BRIEF:
From the line containing "synchronisation. Si on" to the last line below, retype everything word for word.

**** INPUT

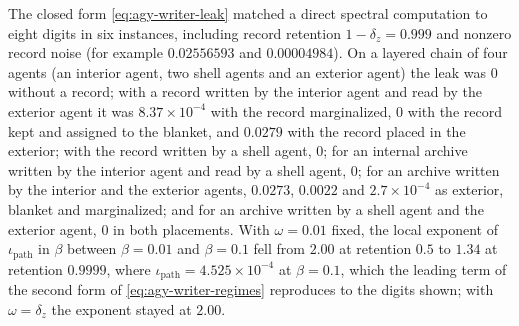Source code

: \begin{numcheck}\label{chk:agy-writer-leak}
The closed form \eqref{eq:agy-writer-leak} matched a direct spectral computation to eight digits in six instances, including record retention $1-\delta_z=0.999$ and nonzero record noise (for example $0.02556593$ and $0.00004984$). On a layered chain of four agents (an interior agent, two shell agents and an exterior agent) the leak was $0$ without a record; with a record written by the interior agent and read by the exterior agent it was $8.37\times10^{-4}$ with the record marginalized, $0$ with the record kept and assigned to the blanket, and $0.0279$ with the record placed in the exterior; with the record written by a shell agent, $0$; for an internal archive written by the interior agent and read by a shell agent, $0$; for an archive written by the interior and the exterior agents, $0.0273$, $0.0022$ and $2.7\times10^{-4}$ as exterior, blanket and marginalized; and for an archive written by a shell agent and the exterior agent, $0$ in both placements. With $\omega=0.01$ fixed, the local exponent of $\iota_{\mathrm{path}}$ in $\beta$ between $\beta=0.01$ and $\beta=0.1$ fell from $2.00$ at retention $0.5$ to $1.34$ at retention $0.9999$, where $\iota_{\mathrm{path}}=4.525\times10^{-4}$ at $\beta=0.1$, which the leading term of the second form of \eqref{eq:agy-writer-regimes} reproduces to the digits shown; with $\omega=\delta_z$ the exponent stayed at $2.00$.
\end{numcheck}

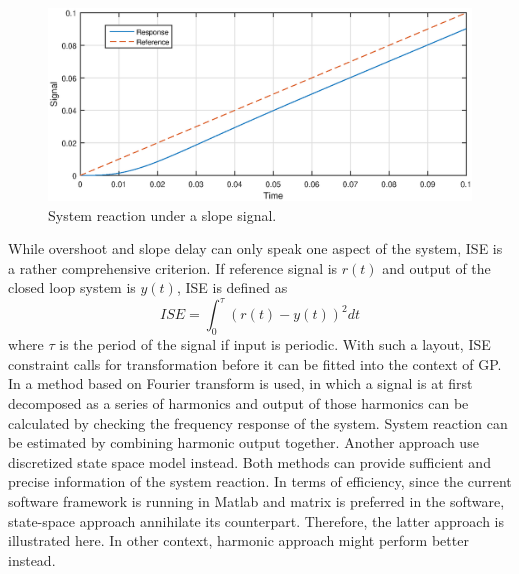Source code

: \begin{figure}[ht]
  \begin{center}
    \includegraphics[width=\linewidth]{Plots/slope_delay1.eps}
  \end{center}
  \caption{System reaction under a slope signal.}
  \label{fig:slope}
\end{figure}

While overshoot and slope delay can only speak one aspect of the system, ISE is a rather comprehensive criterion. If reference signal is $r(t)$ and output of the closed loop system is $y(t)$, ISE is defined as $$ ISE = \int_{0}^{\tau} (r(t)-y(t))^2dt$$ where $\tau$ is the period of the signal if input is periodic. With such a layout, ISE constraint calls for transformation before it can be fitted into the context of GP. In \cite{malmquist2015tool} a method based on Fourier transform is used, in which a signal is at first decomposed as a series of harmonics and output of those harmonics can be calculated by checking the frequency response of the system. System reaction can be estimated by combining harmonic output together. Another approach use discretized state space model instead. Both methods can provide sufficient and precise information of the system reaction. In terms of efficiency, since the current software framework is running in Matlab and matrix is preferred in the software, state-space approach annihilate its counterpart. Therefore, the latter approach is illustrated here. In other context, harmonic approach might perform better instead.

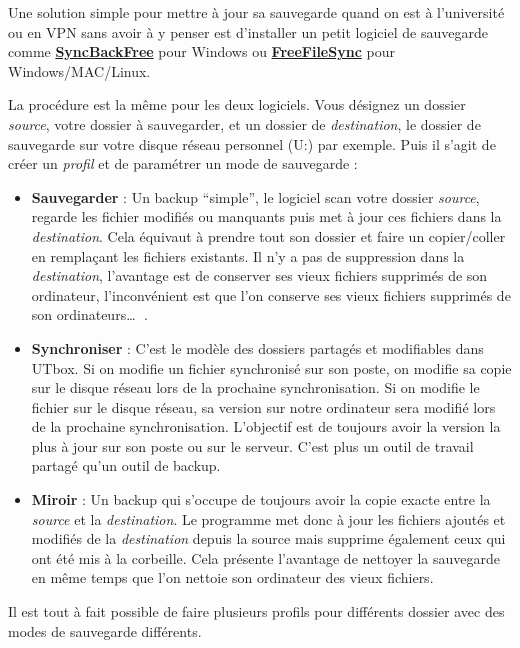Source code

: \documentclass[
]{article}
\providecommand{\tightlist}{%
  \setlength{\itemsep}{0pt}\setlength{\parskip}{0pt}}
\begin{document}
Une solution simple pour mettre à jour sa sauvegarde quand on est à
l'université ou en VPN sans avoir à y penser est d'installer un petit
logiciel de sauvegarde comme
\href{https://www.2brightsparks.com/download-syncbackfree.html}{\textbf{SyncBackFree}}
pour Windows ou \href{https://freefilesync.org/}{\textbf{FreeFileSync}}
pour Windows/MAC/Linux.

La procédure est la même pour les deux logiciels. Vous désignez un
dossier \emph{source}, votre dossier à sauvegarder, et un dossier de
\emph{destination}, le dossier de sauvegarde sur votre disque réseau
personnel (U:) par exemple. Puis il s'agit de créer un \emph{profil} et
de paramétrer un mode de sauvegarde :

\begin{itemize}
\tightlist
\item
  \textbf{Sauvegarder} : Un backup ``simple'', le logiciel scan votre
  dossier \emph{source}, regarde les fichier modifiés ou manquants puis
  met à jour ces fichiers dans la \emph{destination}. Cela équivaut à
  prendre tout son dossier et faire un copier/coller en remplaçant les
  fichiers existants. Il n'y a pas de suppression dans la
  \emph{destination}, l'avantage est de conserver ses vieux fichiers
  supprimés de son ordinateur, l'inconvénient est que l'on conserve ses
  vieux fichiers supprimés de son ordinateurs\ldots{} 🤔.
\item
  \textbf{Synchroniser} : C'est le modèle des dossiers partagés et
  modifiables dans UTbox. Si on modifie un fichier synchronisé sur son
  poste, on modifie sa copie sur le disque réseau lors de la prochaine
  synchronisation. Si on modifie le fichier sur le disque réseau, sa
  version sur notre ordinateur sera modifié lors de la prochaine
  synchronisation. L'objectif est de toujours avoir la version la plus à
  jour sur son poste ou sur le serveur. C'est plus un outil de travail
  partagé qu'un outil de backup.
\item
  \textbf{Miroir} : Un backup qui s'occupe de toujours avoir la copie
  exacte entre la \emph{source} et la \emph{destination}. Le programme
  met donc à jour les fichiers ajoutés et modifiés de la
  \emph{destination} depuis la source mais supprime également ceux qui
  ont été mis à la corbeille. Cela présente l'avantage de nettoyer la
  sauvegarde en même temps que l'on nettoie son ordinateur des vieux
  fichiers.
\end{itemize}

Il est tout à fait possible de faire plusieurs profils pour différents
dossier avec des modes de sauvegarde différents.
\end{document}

********

RESPONSE TO THE TASK:
  synchronisation. Si on modifie le fichier sur le disque réseau, sa
  version sur notre ordinateur sera modifié lors de la prochaine
  synchronisation. L'objectif est de toujours avoir la version la plus à
  jour sur son poste ou sur le serveur. C'est plus un outil de travail
  partagé qu'un outil de backup.
\item
  \textbf{Miroir} : Un backup qui s'occupe de toujours avoir la copie
  exacte entre la \emph{source} et la \emph{destination}. Le programme
  met donc à jour les fichiers ajoutés et modifiés de la
  \emph{destination} depuis la source mais supprime également ceux qui
  ont été mis à la corbeille. Cela présente l'avantage de nettoyer la
  sauvegarde en même temps que l'on nettoie son ordinateur des vieux
  fichiers.
\end{itemize}

Il est tout à fait possible de faire plusieurs profils pour différents
dossier avec des modes de sauvegarde différents.
\end{document}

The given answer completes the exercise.